With Meta’s third-party chats and GSMA’s RCS E2EE update, we will see (almost) full E2EE between different walled gardens. RCS “will be the first large-scale messaging service to support interoperable E2EE between client implementations from different providers.” There is no direct read across to email of course. But it moves the bar.
Gmail is secured with Workspace’s Client Side Encryption (CSE), which keeps an “organization’s data private with end-to-end encryption that Google servers and third parties can’t decrypt, giving [an] organization greater control over access to its data. CSE is especially beneficial for organizations that store sensitive or regulated data, like IP, healthcare records, or financial data,” not person-to-person comms.
And this brings us to the second innovation. AI-based relevancy search. Ten days before Gmail’s quasi E2EE, Google announced “Gmail is rolling out a smarter search feature powered by AI to show you the most relevant results, faster… Search results now factor in elements like recency, most-clicked emails and frequent contacts. With this update, emails you’re looking for are far more likely to be at the top of your search results.”
Using this is in itself a decision for users, given it lets AI loose on your data. On which, Google told me “our priority is respecting our users’ privacy while giving them choice and control over their data. To that end, this particular tool is one of the ‘smart features’ that users can control in their personalization settings.”
E2EE and AI search don’t work together, because they’re both wraps around a legacy comms architecture rather than one built for the world we live in today. Google confirmed to me that E2EE messages “are completely excluded” from AI search. “We do not have the key to decrypt, so we literally cannot read the message.”
That’s as it should be, but you can see the problem from a user perspective. Two new headline features don’t work together. Email is a fundamentally insecure platform to which we’re adding AI, and that AI comes with new privacy expectations that email can’t deliver. This is why so much enterprise and personal comms has moved from email to messaging. Cue that rethink and the decision you need to make.
And as you make that decision, whether to opt for privacy and security or AI, you now need to keep in mind the changing threat landscape. Per Cofense’s warning, new “precision-validated phishing” is one such new tactic to watch for. This is designed to frustrate those charged with keeping our inboxes safe from attacks, which is done by studying new techniques, probing at the attack ecosystems themselves, watching how they work and looking for better ways to stop them.
“The real-time validation process introduces multiple challenges for defenders,” Cofense says. “Cybersecurity teams traditionally rely on controlled phishing analysis by submitting fake credentials to observe attacker behavior and infrastructure.
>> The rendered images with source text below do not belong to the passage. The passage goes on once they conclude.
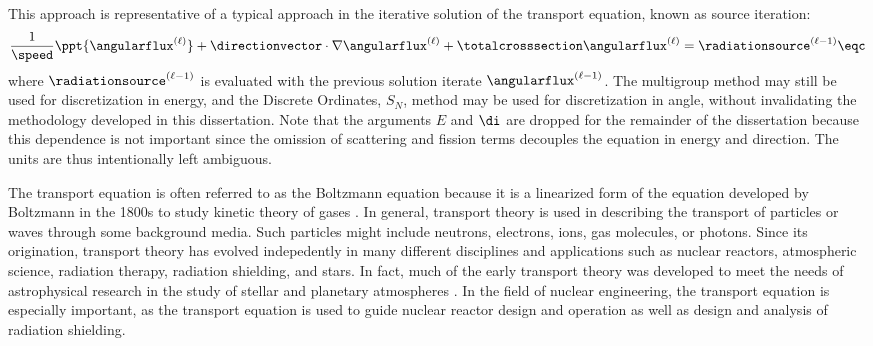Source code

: This approach is representative of a typical approach in the iterative solution
of the transport equation, known as source iteration:
\begin{equation}
  \frac{1}{\speed}\ppt{\angularflux^{(\ell)}}
    + \directionvector\cdot\nabla\angularflux^{(\ell)}
    + \totalcrosssection\angularflux^{(\ell)} = \radiationsource^{(\ell-1)} \eqc
\end{equation}
where $\radiationsource^{(\ell-1)}$ is evaluated with the previous
solution iterate $\angularflux^{(\ell-1)}$. The multigroup
method may still be used for discretization in energy, and the
Discrete Ordinates, $S_N$, method may be used for discretization
in angle, without invalidating the methodology developed in this dissertation.
Note that the arguments $E$ and $\di$ are dropped for the remainder of the dissertation
because this dependence is not important since the omission of scattering
and fission terms decouples the equation in energy and direction.
The units are thus intentionally left ambiguous.

The transport equation is often referred to as the Boltzmann equation
because it is a linearized form of the equation developed by Boltzmann
in the 1800s to study kinetic theory of gases \cite{duderstadt}\cite{glasstone}.
In general, transport theory is used in describing the transport of particles
or waves through some background media. Such particles might include neutrons,
electrons, ions, gas molecules, or photons.
Since its origination, transport theory has evolved indepedently in many
different disciplines and applications such as nuclear reactors,
atmospheric science, radiation therapy, radiation shielding, and stars.
In fact, much of the early transport theory was developed to meet the needs
of astrophysical research in the study of stellar and planetary
atmospheres \cite{duderstadt}.
In the field of nuclear engineering, the transport equation is
especially important, as the transport equation is used to guide nuclear
reactor design and operation as well as design and analysis of
radiation shielding.

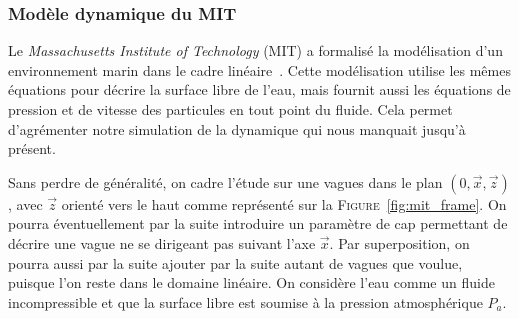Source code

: 			\subsubsection{Modèle dynamique du MIT}

				Le \textit{Massachusetts Institute of Technology} (\textsc{MIT}) a formalisé la modélisation d'un environnement marin dans le cadre linéaire~\cite{MIT_Waves}. Cette modélisation utilise les mêmes équations pour décrire la surface libre de l'eau, mais fournit aussi les équations de pression et de vitesse des particules en tout point du fluide. Cela permet d'agrémenter notre simulation de la dynamique qui nous manquait jusqu'à présent.

				Sans perdre de généralité, on cadre l'étude sur une vagues dans le plan $(0, \overrightarrow{x}, \overrightarrow{z})$, avec $\overrightarrow{z}$ orienté vers le haut comme représenté sur la \textsc{Figure}~\ref{fig:mit_frame}. On pourra éventuellement par la suite introduire un paramètre de cap permettant de décrire une vague ne se dirigeant pas suivant l'axe $\overrightarrow{x}$. Par superposition, on pourra aussi par la suite ajouter par la suite autant de vagues que voulue, puisque l'on reste dans le domaine linéaire. On considère l'eau comme un fluide incompressible et que la surface libre est soumise à la pression atmosphérique $P_a$.

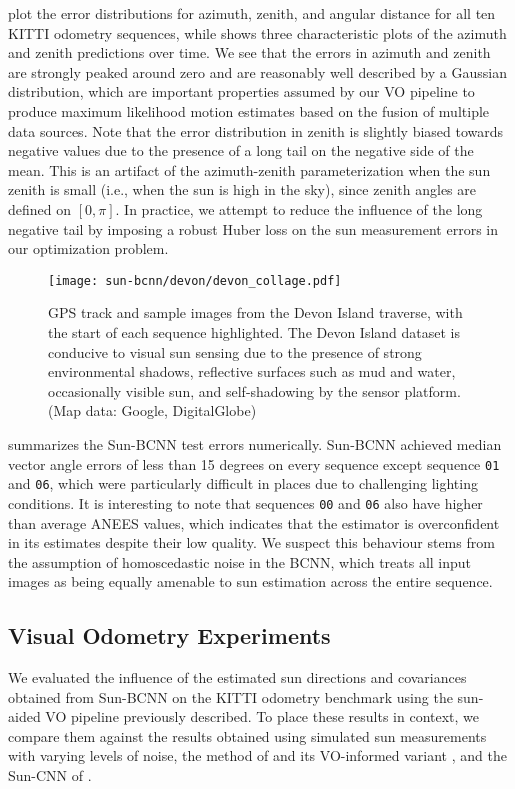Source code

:  plot the error distributions for azimuth, zenith, and angular distance for all ten KITTI odometry sequences, while  shows three characteristic plots of the azimuth and zenith predictions over time. 
We see that the errors in azimuth and zenith are strongly peaked around zero and are reasonably well described by a Gaussian distribution, which are important properties assumed by our VO pipeline to produce maximum likelihood motion estimates based on the fusion of multiple data sources.
Note that the error distribution in zenith is slightly biased towards negative values due to the presence of a long tail on the negative side of the mean.
This is an artifact of the azimuth-zenith parameterization when the sun zenith is small (i.e., when the sun is high in the sky), since zenith angles are defined on $[0,\pi]$.
In practice, we attempt to reduce the influence of the long negative tail by imposing a robust Huber loss on the sun measurement errors in our optimization problem.

\begin{figure*}[ht!]
	\centering
	\texttt{[image: sun-bcnn/devon/devon\_collage.pdf]}	
	\caption{GPS track and sample images from the Devon Island traverse, with the start of each sequence highlighted. The Devon Island dataset is conducive to visual sun sensing due to the presence of strong environmental shadows, reflective surfaces such as mud and water, occasionally visible sun, and self-shadowing by the sensor platform. (Map data: Google, DigitalGlobe)}
	\label{fig:devon_collage}
\end{figure*}

 summarizes the Sun-BCNN test errors numerically.
Sun-BCNN achieved median vector angle errors of less than 15 degrees on every sequence except sequence \texttt{01} and \texttt{06}, which were particularly difficult in places due to challenging lighting conditions.
It is interesting to note that sequences \texttt{00} and \texttt{06} also have higher than average ANEES values, which indicates that the estimator is overconfident in its estimates despite their low quality.
We suspect this behaviour stems from the assumption of homoscedastic noise in the BCNN, which treats all input images as being equally amenable to sun estimation across the entire sequence.

\subsection{Visual Odometry Experiments}
We evaluated the influence of the estimated sun directions and covariances obtained from Sun-BCNN on the KITTI odometry benchmark using the sun-aided VO pipeline previously described.
To place these results in context, we compare them against the results obtained using simulated sun measurements with varying levels of noise, the method of \citet{Lalonde2011-jw} and its VO-informed variant \citep{Clement2016-ir}, and the Sun-CNN of \citet{Ma2016-at}.

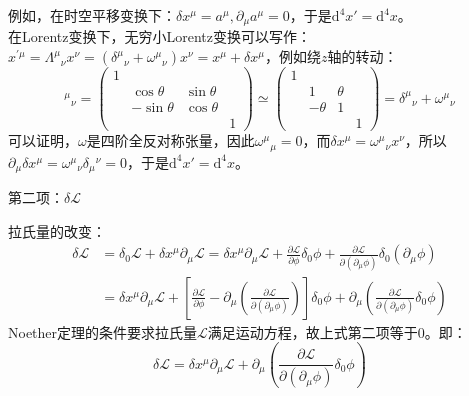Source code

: \documentclass{book}
\begin{document}
\begin{mdframed}[frametitle={Example}]
例如，在时空平移变换下：$\delta x^\mu=a^\mu,\partial_\mu a^\mu=0$，于是$\mathrm{d}^4x'=\mathrm{d}^4x$。\\
在Lorentz变换下，无穷小Lorentz变换可以写作：$x^{\prime\mu}=\Lambda^\mu{}_\nu x^\nu=(\delta ^\mu{}_\nu+\omega^\mu{}_\nu)x^\nu=x^\mu+\delta x^\mu$，例如绕$z$轴的转动：
\begin{equation}
	[R_z(\theta)]^{\mu}{}_\nu=\begin{pmatrix}1\\&\cos\theta&\sin\theta\\&-\sin\theta&\cos\theta\\&&&1\end{pmatrix}\simeq\begin{pmatrix}1\\&1&\theta\\&-\theta&1\\&&&1\end{pmatrix}=\delta ^\mu{}_\nu+\omega^\mu{}_\nu
\end{equation}
可以证明，$\omega$是四阶全反对称张量，因此$\omega^\mu{}_\mu=0$，而$\delta x^\mu=\omega^\mu{}_\nu x^\nu$，所以$\partial_\mu\delta x^\mu=\omega^\mu{}_\nu\delta_\mu{}^\nu=0$，于是$\mathrm{d}^4x'=\mathrm{d}^4x$。
\end{mdframed}

第二项：$\delta \mathscr{L}$

拉氏量的改变：
\begin{equation}
    \begin{aligned}
        \delta\mathscr{L}&=\delta_{0}\mathscr{L}+\delta x^{\mu}\partial_{\mu}\mathscr{L}=\delta x^{\mu}\partial_{\mu}\mathscr{L}+\frac{\partial\mathscr{L}}{\partial\phi}\delta_{0}\phi+\frac{\partial\mathscr{L}}{\partial(\partial_{\mu}\phi)}\delta_{0}(\partial_{\mu}\phi)\\&=\delta x^\mu\partial_\mu\mathscr{L}+\left[\frac{\partial\mathscr{L}}{\partial\phi}-\partial_\mu\left(\frac{\partial\mathscr{L}}{\partial(\partial_\mu\phi)}\right)\right]\delta_0\phi+\partial_\mu\left(\frac{\partial\mathscr{L}}{\partial(\partial_\mu\phi)}\delta_0\phi\right)
    \end{aligned}
\end{equation}
Noether定理的条件要求拉氏量$\mathscr{L}$满足运动方程，故上式第二项等于$0$。即：
\begin{equation}
	\delta \mathscr{L}=\delta x^\mu\partial_\mu\mathscr{L}+\partial_\mu\left(\frac{\partial\mathscr{L}}{\partial(\partial_\mu\phi)}\delta_0\phi\right)
\end{equation}
\end{document}
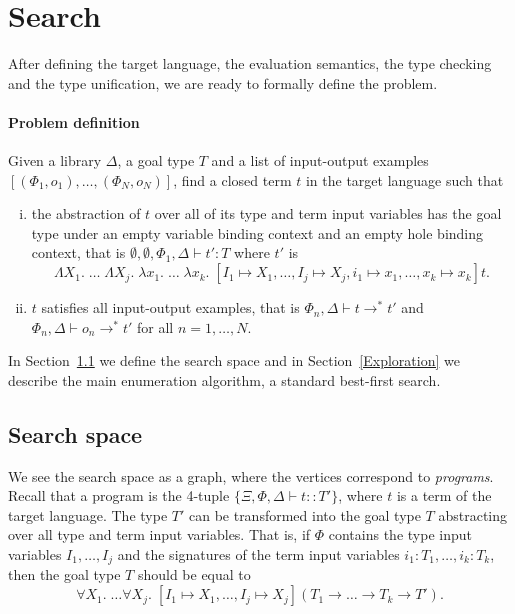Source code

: \section{Search}
After defining the target language, the evaluation semantics, the type checking and the type unification, we are ready to formally define the problem.

\paragraph{Problem definition} Given a library $\Delta$, a goal type $T$ and a list of input-output examples $[(\Phi_1, o_1), \ldots , (\Phi_N, o_N)]$, find a closed term $t$ in the target language such that
\begin{enumerate}[(i)]
\item the abstraction of $t$ over all of its type and term input variables has the goal type under an empty variable binding context and an empty hole binding context, that is $\emptyset, \emptyset, \Phi_1, \Delta \vdash t' : T$ where $t'$ is \[\Lambda X_1.\; \ldots\; \Lambda X_j.\; \lambda x_1.\; \ldots\; \lambda x_k.\; [I_1 \mapsto X_1, \ldots, I_j \mapsto X_j, i_1 \mapsto x_1, \ldots, x_k \mapsto x_k]t.\]
\item $t$ satisfies all input-output examples, that is $\Phi_n, \Delta \vdash t \longrightarrow^* t'$ and $\Phi_n, \Delta \vdash o_n \longrightarrow^* t'$ for all $n = 1, \ldots, N$.
\end{enumerate}

In Section~\ref{Search space} we define the search space and in Section~\ref{Exploration} we describe the main enumeration algorithm, a standard best-first search.

\subsection{Search space}\label{Search space}
We see the search space as a graph, where the vertices correspond to \emph{programs}. Recall that a program is the 4-tuple $\{\Xi, \Phi, \Delta \vdash t :: T'\}$, where $t$ is a term of the target language. The type $T'$ can be transformed into the goal type $T$ abstracting over all type and term input variables. That is, if $\Phi$ contains the type input variables $I_1, \ldots, I_j$ and the signatures of the term input variables $i_1 : T_1, \ldots, i_k : T_k$, then the goal type $T$ should be equal to
\[\forall X_1.\; \ldots \forall X_j.\; [I_1 \mapsto X_1, \ldots, I_j \mapsto X_j] (T_1 \rightarrow \ldots \rightarrow T_k \rightarrow T').\]

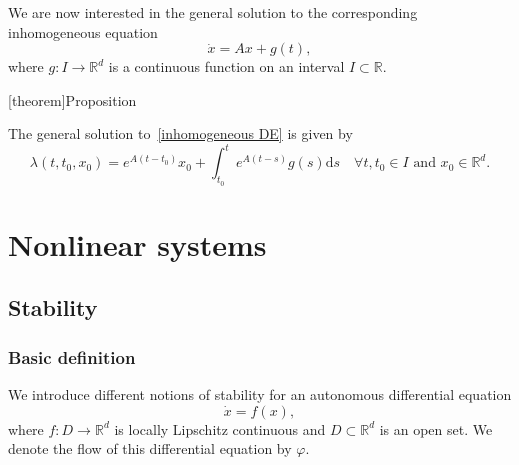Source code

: \documentclass[12pt]{report}
\theoremstyle{definition}
\begin{document}
We are now interested in the general solution to the corresponding inhomogeneous
equation
\begin{equation}\label{inhomogeneous DE}
    \dot{x}=Ax+g(t),
\end{equation} 
where $g:I\rightarrow\mathbb{R}^{d}$ is a continuous function on an interval
$I\subset \mathbb{R}$.

[theorem]{Proposition}
\begin{variation of constants formula}
    The general solution to~\eqref{inhomogeneous DE} is given by
    \[
        \lambda(t,t_0,x_0)=e^{A(t-t_0)}x_0
        + \int_{t_0}^{t} e^{A(t-s)}g(s)\mathrm{d}s
        \quad\forall t,t_0\in I\text{ and }x_0\in\mathbb{R}^{d}.
    \]
\end{variation of constants formula}

\chapter{Nonlinear systems}

\section{Stability}

\subsection{Basic definition}

We introduce different notions of stability for an autonomous differential
equation
\begin{equation}\label{eq:autonomousDE}
    \dot{x}=f(x),
\end{equation} 
where $f:D\rightarrow\mathbb{R}^{d}$ is locally Lipschitz continuous and
$D\subset\mathbb{R}^{d}$ is an open set.
We denote the flow of this differential equation by $\varphi$.
\end{document}
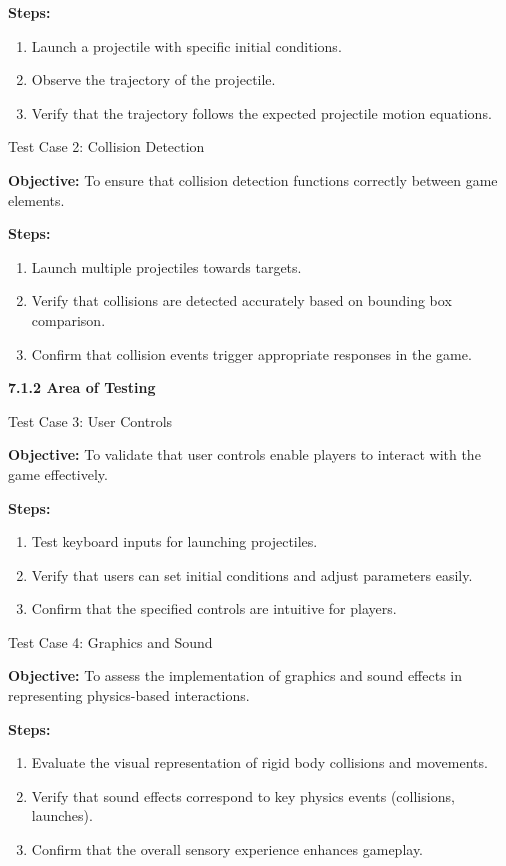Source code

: \documentclass[
]{article}
\begin{document}
\textbf{Steps:}

\begin{enumerate}
\def\labelenumi{\arabic{enumi}.}
\item
  Launch a projectile with specific initial conditions.
\item
  Observe the trajectory of the projectile.
\item
  Verify that the trajectory follows the expected projectile motion
  equations.
\end{enumerate}

Test Case 2: Collision Detection

\textbf{Objective:} To ensure that collision detection functions
correctly between game elements.

\textbf{Steps:}

\begin{enumerate}
\def\labelenumi{\arabic{enumi}.}
\item
  Launch multiple projectiles towards targets.
\item
  Verify that collisions are detected accurately based on bounding box
  comparison.
\item
  Confirm that collision events trigger appropriate responses in the
  game.
\end{enumerate}

\textbf{7.1.2 Area of Testing}

Test Case 3: User Controls

\textbf{Objective:} To validate that user controls enable players to
interact with the game effectively.

\textbf{Steps:}

\begin{enumerate}
\def\labelenumi{\arabic{enumi}.}
\item
  Test keyboard inputs for launching projectiles.
\item
  Verify that users can set initial conditions and adjust parameters
  easily.
\item
  Confirm that the specified controls are intuitive for players.
\end{enumerate}

Test Case 4: Graphics and Sound

\textbf{Objective:} To assess the implementation of graphics and sound
effects in representing physics-based interactions.

\textbf{Steps:}

\begin{enumerate}
\def\labelenumi{\arabic{enumi}.}
\item
  Evaluate the visual representation of rigid body collisions and
  movements.
\item
  Verify that sound effects correspond to key physics events
  (collisions, launches).
\item
  Confirm that the overall sensory experience enhances gameplay.
\end{enumerate}
\end{document}
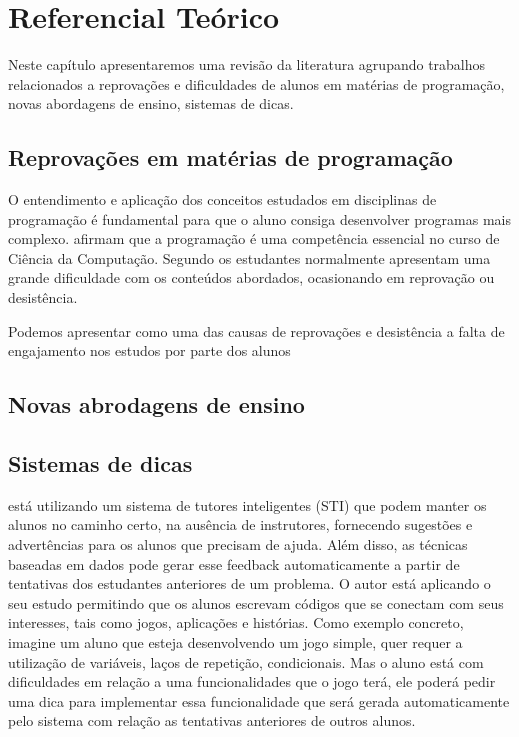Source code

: \chapter{Referencial Teórico}

Neste capítulo apresentaremos uma revisão da literatura agrupando trabalhos relacionados a reprovações e dificuldades de alunos em matérias de programação, novas abordagens de ensino, sistemas de dicas. 

\section{Reprovações em matérias de programação}

O entendimento e aplicação dos conceitos estudados em disciplinas de programação é fundamental para que o aluno consiga desenvolver programas mais complexo.  afirmam que a programação é uma competência essencial no curso de Ciência da Computação. Segundo  os estudantes normalmente apresentam uma grande dificuldade com os conteúdos abordados, ocasionando em reprovação ou desistência.

Podemos apresentar como uma das causas de reprovações e desistência a falta de engajamento nos estudos por parte dos alunos \cite{Sinclair:2015:MSE:2729094.2742586}

\section{Novas abrodagens de ensino}

\section{Sistemas de dicas}

 está utilizando um sistema de tutores inteligentes (STI) que podem manter os alunos no caminho certo, na ausência de instrutores, fornecendo sugestões e advertências para os alunos que precisam de ajuda. Além disso, as técnicas baseadas em dados pode gerar esse feedback automaticamente a partir de tentativas dos estudantes anteriores de um problema. O autor está aplicando o seu estudo permitindo que os alunos escrevam códigos que se conectam com seus interesses, tais como jogos, aplicações e histórias. Como exemplo concreto, imagine um aluno que esteja desenvolvendo um jogo simple, quer requer a utilização de variáveis, laços de repetição, condicionais. Mas o aluno está com dificuldades em relação a uma funcionalidades que o jogo terá, ele poderá pedir uma dica para implementar essa funcionalidade que será gerada automaticamente pelo sistema com relação as tentativas anteriores de outros alunos.

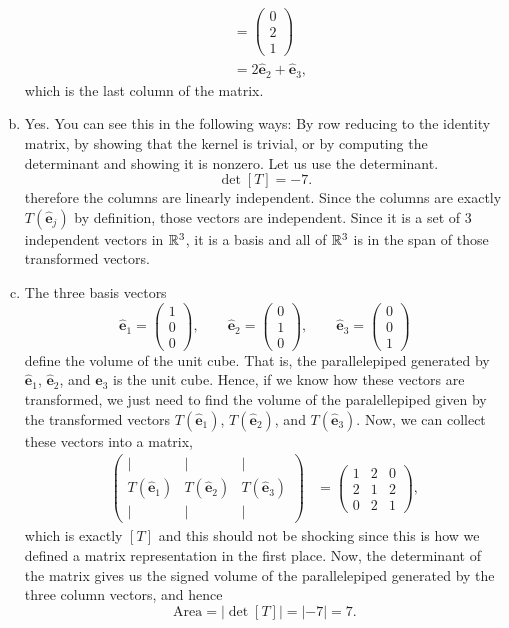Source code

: \documentclass[12pt]{article} %
\newcommand{\ehat}{\boldsymbol{\hat{e}}}
\begin{document}
\begin{solution}
\begin{enumerate}[(a)]
\begin{align*}
&= \begin{pmatrix} 0 \\ 2 \\ 1 \end{pmatrix}\\
&= 2\ehat_2 + \ehat_3,
    \end{align*}
    which is the last column of the matrix.
    \item Yes. You can see this in the following ways: By row reducing to the identity matrix, by showing that the kernel is trivial, or by computing the determinant and showing it is nonzero. Let us use the determinant.
\[
    \det [T] = -7.
\]
therefore the columns are linearly independent. Since the columns are exactly $T(\ehat_j)$ by definition, those vectors are independent. Since it is a set of 3 independent vectors in $\mathbb{R}^3$, it is a basis and all of $\mathbb{R}^3$ is in the span of those transformed vectors.
    \item The three basis vectors
    \[
    \ehat_1 = \begin{pmatrix} 1 \\ 0 \\ 0 \end{pmatrix}, \qquad \ehat_2 = \begin{pmatrix} 0 \\ 1 \\ 0 \end{pmatrix}, \qquad \ehat_3 =\begin{pmatrix} 0 \\ 0 \\ 1 \end{pmatrix}
    \]
    define the volume of the unit cube. That is, the parallelepiped generated by $\ehat_1$, $\ehat_2$, and $\ehat_3$ is the unit cube. Hence, if we know how these vectors are transformed, we just need to find the volume of the paralellepiped given by the transformed vectors $T(\ehat_1)$, $T(\ehat_2)$, and $T(\ehat_3)$.  Now, we can collect these vectors into a matrix,
    \begin{align*}
    \begin{pmatrix} \vert & \vert & \vert \\ T(\ehat_1) & T(\ehat_2) & T(\ehat_3) \\ \vert & \vert & \vert \end{pmatrix} &= \begin{pmatrix}  1& 2& 0\\
2& 1& 2\\
0& 2& 1\end{pmatrix},
    \end{align*}
    which is exactly $[T]$ and this should not be shocking since this is how we defined a matrix representation in the first place. Now, the determinant of the matrix gives us the signed volume of the parallelepiped generated by the three column vectors, and hence
    \[
    \mathrm{Area}=|\det[T]|=|-7|=7.
    \]
\end{enumerate}
\end{solution}
\end{document}
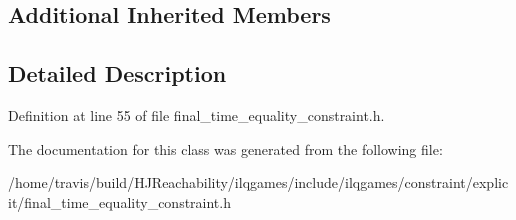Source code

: \subsection*{Additional Inherited Members}


\subsection{Detailed Description}


Definition at line 55 of file final\+\_\+time\+\_\+equality\+\_\+constraint.\+h.



The documentation for this class was generated from the following file\+:\begin{DoxyCompactItemize}
\item 
/home/travis/build/\+H\+J\+Reachability/ilqgames/include/ilqgames/constraint/explicit/final\+\_\+time\+\_\+equality\+\_\+constraint.\+h\end{DoxyCompactItemize}
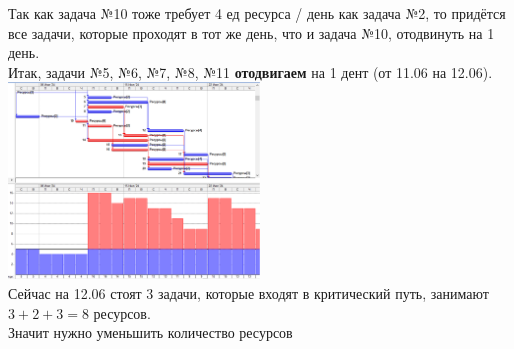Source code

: \documentclass[14pt]{article}
\begin{document}
	Так как задача №10 тоже требует 4 ед ресурса / день как задача №2,
		то придётся все задачи, которые проходят в тот же день, что и задача №10, отодвинуть на 1 день.\\
	Итак, задачи №5, №6, №7, №8, №11 \textbf{отодвигаем} на 1 дент (от 11.06 на 12.06).\\
	\includegraphics[width=0.5\textwidth]{../img/ot1a1_6.png}\\
	Сейчас на 12.06 стоят 3 задачи, которые входят в критический путь, занимают $3+2+3=8$ ресурсов.\\
	Значит нужно уменьшить количество ресурсов
\end{document}

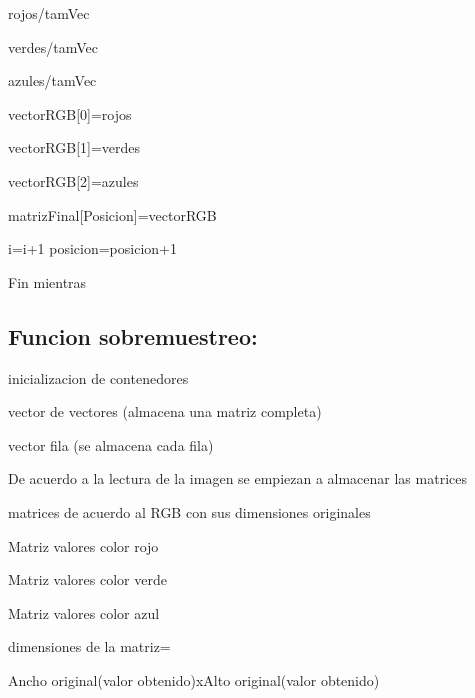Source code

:\documentclass{article}
\begin{document}
\hspace{0.5cm}rojos/tamVec

\hspace{0.5cm}verdes/tamVec

\hspace{0.5cm}azules/tamVec

\hspace{0.5cm}vectorRGB[0]=rojos

\hspace{0.5cm}vectorRGB[1]=verdes

\hspace{0.5cm}vectorRGB[2]=azules

\hspace{0.5cm}matrizFinal[Posicion]=vectorRGB

\hspace{0.5cm}i=i+1
\hspace{0.5cm}posicion=posicion+1

Fin mientras

\subsection{Funcion sobremuestreo:}

\hspace{0.5cm}inicializacion de contenedores

\hspace{0.5cm}vector de vectores (almacena una matriz completa)

\hspace{0.5cm}vector fila (se almacena cada fila)

\hspace{0.5cm}De acuerdo a la lectura de la imagen se empiezan a almacenar las matrices

\hspace{0.5cm}matrices de acuerdo al RGB con sus dimensiones originales

\hspace{0.5cm}Matriz valores color rojo

\hspace{0.5cm}Matriz valores color verde

\hspace{0.5cm}Matriz valores color azul

\hspace{0.5cm}dimensiones de la matriz= 

\hspace{0.5cm}Ancho original(valor obtenido)xAlto original(valor obtenido)
\end{document}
With precision-validated phishing, these tactics become ineffective since any unrecognized email is rejected before phishing content is delivered.”
Put simply, when a phishing webpage is clicked on — which would normally come via an email in your Gmail or other inbox, the attack asks for the person’s email address. They can then check this against their database to rule out fake credentials that might imply a security analyst, and then the malicious phishing login is displayed. If the email doesn’t match one that’s expected, the page redirects to something more benign.
“Traditional credential phishing often involves mass email distribution,” Cofense says, “casting a wide net to capture as many victims as possible. In contrast, precision-validated phishing operates selectively, only engaging with email addresses that attackers have verified as active, legitimate, and often high-value.”
When added to the large-scale AI attacks now on the rise, the need for a redesign of the core platforms we use has never been greater.